The first half of The Dark Knight Returns nails most everything else. The animation is everything it should be, with character designs and compositions lifted straight out of Miller's "Dark Knight," a more evocative style than most DCU animated features are afforded, and a greater flair for the cinematic. Batman's various battles are fluid, hard-hitting and altogether thrilling as well, from his early outings to his construction site fight, Two-Face takedown, tank assault, Mutant leader melee, and final brawl. And the casting, voicework, music, and pacing of the story all click into place, lending extra punch where it's needed and extra finesse when called upon. There are a few quibbles to be had I suppose. Weller is no Clint Eastwood, who Miller envisioned when creating and developing his grizzled Batman. Selby's voice isn't ideal for Gordon either, although his delivery grew on me as the film pressed on. And, spoken aloud, the faux-future Mutant slang sounds stilted, as if the actors weren't sure how to sell it. But these are minor gripes. Winter is dead on as Carrie (spunky and spirited as she should be, without coming off as precocious), Williams doesn't fumble the Mutant leader, and the voice actors filling some of the smaller roles (Michael McKean!) are a blast. And, taking a step back for a moment, Weller works out in the long run, stiff as he is on occasion. Kevin Conroy can do no wrong, mind you, and I'm sure the Batman veteran could have added the requisite age to his now iconic Bats voice. But beggars can't be choosers and I've begged for a "Dark Knight Returns" adaptation for years.

So we come to the second half of the film, which does nothing less than lunge for the jugular...

I didn't have to go easy on you. A different binding agent, a stronger mix... I want you to remember that. I wanted to remind you to stay out of my way. In all the years to come, in your most private moments, I want you to remember the one man who beat you.

Two Face defeated. The Mutant Leader forcefully deposed. The Mutant gang fractured and dispersed. Batman is Gotham's Dark Knight once again.
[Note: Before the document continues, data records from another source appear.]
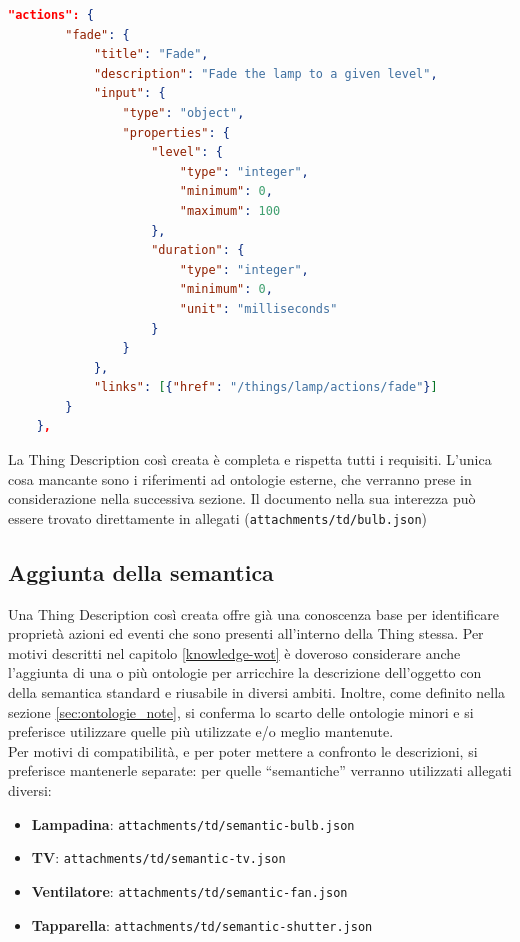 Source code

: \documentclass[12pt,a4paper,openright,oneside]{report}
\newcommand{\quotes}[1]{``#1''}
\begin{document}
\clearpage
\begin{lstlisting}[language=json,caption={Azioni di una lampadina},label=lst:start4-td-lamp]
	"actions": {
		"fade": {
			"title": "Fade",
			"description": "Fade the lamp to a given level",
			"input": {
				"type": "object",
				"properties": {
					"level": {
						"type": "integer",
						"minimum": 0,
						"maximum": 100
					},
					"duration": {
						"type": "integer",
						"minimum": 0,
						"unit": "milliseconds"
					}
				}
			},
			"links": [{"href": "/things/lamp/actions/fade"}]
		}
	},
\end{lstlisting}

La Thing Description così creata è completa e rispetta tutti i requisiti. L'unica cosa mancante sono i riferimenti ad ontologie esterne, che verranno prese in considerazione nella successiva sezione. Il documento nella sua interezza può essere trovato direttamente in allegati (\texttt{attachments/td/bulb.json})

\subsection{Aggiunta della semantica}
Una Thing Description così creata offre già una conoscenza base per identificare proprietà azioni ed eventi che sono presenti all'interno della Thing stessa. Per motivi descritti nel capitolo \ref{knowledge-wot} è doveroso considerare anche l'aggiunta di una o più ontologie per arricchire la descrizione dell'oggetto con della semantica standard e riusabile in diversi ambiti. Inoltre, come definito nella sezione \ref{sec:ontologie_note}, si conferma lo scarto delle ontologie minori e si preferisce utilizzare quelle più utilizzate e/o meglio mantenute.\\

Per motivi di compatibilità, e per poter mettere a confronto le descrizioni, si preferisce mantenerle separate: per quelle \quotes{semantiche} verranno utilizzati allegati diversi:
\begin{itemize}
	\setlength\itemsep{-0.3em}
	\item \textbf{Lampadina}: \texttt{attachments/td/semantic-bulb.json}
	\item \textbf{TV}: \texttt{attachments/td/semantic-tv.json}
	\item \textbf{Ventilatore}: \texttt{attachments/td/semantic-fan.json}
	\item \textbf{Tapparella}: \texttt{attachments/td/semantic-shutter.json}
\end{itemize}
\end{document}
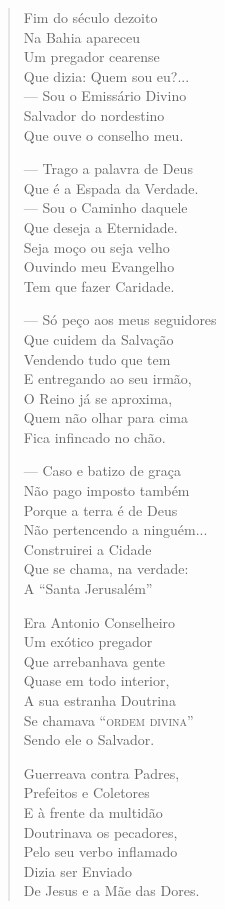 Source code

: \begin{verse}
Fim do século dezoito \\
Na Bahia apareceu \\
Um pregador cearense \\
Que dizia: Quem sou eu?... \\
--- Sou o Emissário Divino \\
Salvador do nordestino \\
Que ouve o conselho meu. 

--- Trago a palavra de Deus \\
Que é a Espada da Verdade. \\
--- Sou o Caminho daquele \\
Que deseja a Eternidade. \\
Seja moço ou seja velho \\
Ouvindo meu Evangelho \\
Tem que fazer Caridade. 

--- Só peço aos meus seguidores \\
Que cuidem da Salvação \\
Vendendo tudo que tem \\
E entregando ao seu irmão, \\
O Reino já se aproxima, \\
Quem não olhar para cima \\
Fica infincado no chão. 


--- Caso e batizo de graça \\
Não pago imposto também \\
Porque a terra é de Deus \\
Não pertencendo a ninguém... \\
Construirei a Cidade \\
Que se chama, na verdade: \\
A ``Santa Jerusalém'' 

Era Antonio Conselheiro \\
Um exótico pregador \\
Que arrebanhava gente \\
Quase em todo interior, \\
A sua estranha Doutrina \\
Se chamava ``\textsc{ordem divina}'' \\
Sendo ele o Salvador. 

Guerreava contra Padres, \\
Prefeitos e Coletores \\
E à frente da multidão \\
Doutrinava os pecadores, \\
Pelo seu verbo inflamado \\
Dizia ser Enviado \\
De Jesus e a Mãe das Dores. 


\end{verse}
His resurrection, though, comes at a cost: the Gotham City police have been ordered to hunt him down, the President of the United States (Jim Meskimen) is growing irritated with his return, and the Joker (Michael Emerson) has escaped his Arkham Asylum incarceration, killing hundreds in the process. On live TV no less. Now the new commissioner of police, Ellen Yindel (Maria Canals Barrera), is aggressively tracking the Bat. The President, running out of options and distracted by a nuclear standoff between the U.S. and the Soviet Union, sends government-sanctioned one-man-army Superman (Mark Valley) to deal with the Russians and the Dark Knight. (Three guesses as to which target presents the greater challenge.) And the Joker, plotting his next killing spree, prepares to face his lifelong nemesis. With a mounting army of Mutant converts at his side and a few familiar faces -- newly anointed Robin, Carrie (Ariel Winter), former commissioner Gordon, old friend Selina Kyle (Tress MacNeille), loyal confidant Alfred Pennyworth (Michael Jackson) and brother-in-arms Oliver Queen (Robin Atkin Downes) -- Batman has to defeat the Joker, Superman and death itself. Tall order... for anyone other than the Dark Knight.

With the groundwork already laid in the first half of the film, Oliva and Goodman are free to indulge in one climactic showdown after another. Batman vs. Public Opinion. Batman vs. the Mutant remnant. Batman vs. the Joker. Superman vs. Nuclear Annihilation. Batman vs. Gotham City Mobs. Batman vs. Nuclear Winter. Batman vs. the Big Boy in Blue. Superman vs. Integrity. Batman vs. the Grave. And in most every way, it makes for a more exciting animated epic. Miller's narration isn't so sorely missed this time around, the adaptation is even more faithful than before, and the battles are more vicious and visceral than I ever imagined they would be. Watching the Joker stumble through an amusement park with a batarang jutting out of his eye, indiscriminately shooting anyone who crosses his path, is chilling. His final hurrah as disturbing as his last laugh. Following Oliver Queen from rooftop to rooftop, down one arm but as full of fight as ever, is invigorating. His last-second shot a breath of relief. Seeing Batman stand his ground against Superman, putting all of his skills to work in an armored suit that allows him to go toe to toe with an invincible Kryptonian, is the stuff of fanboy dreams and frenzied comic-shop chatter. His assault as perfectly planned as it is perfectly executed. There are other standout moments lifted directly from the page -- too many to list without spoiling the story for those who haven't read Miller's original series -- and each one is given its just due.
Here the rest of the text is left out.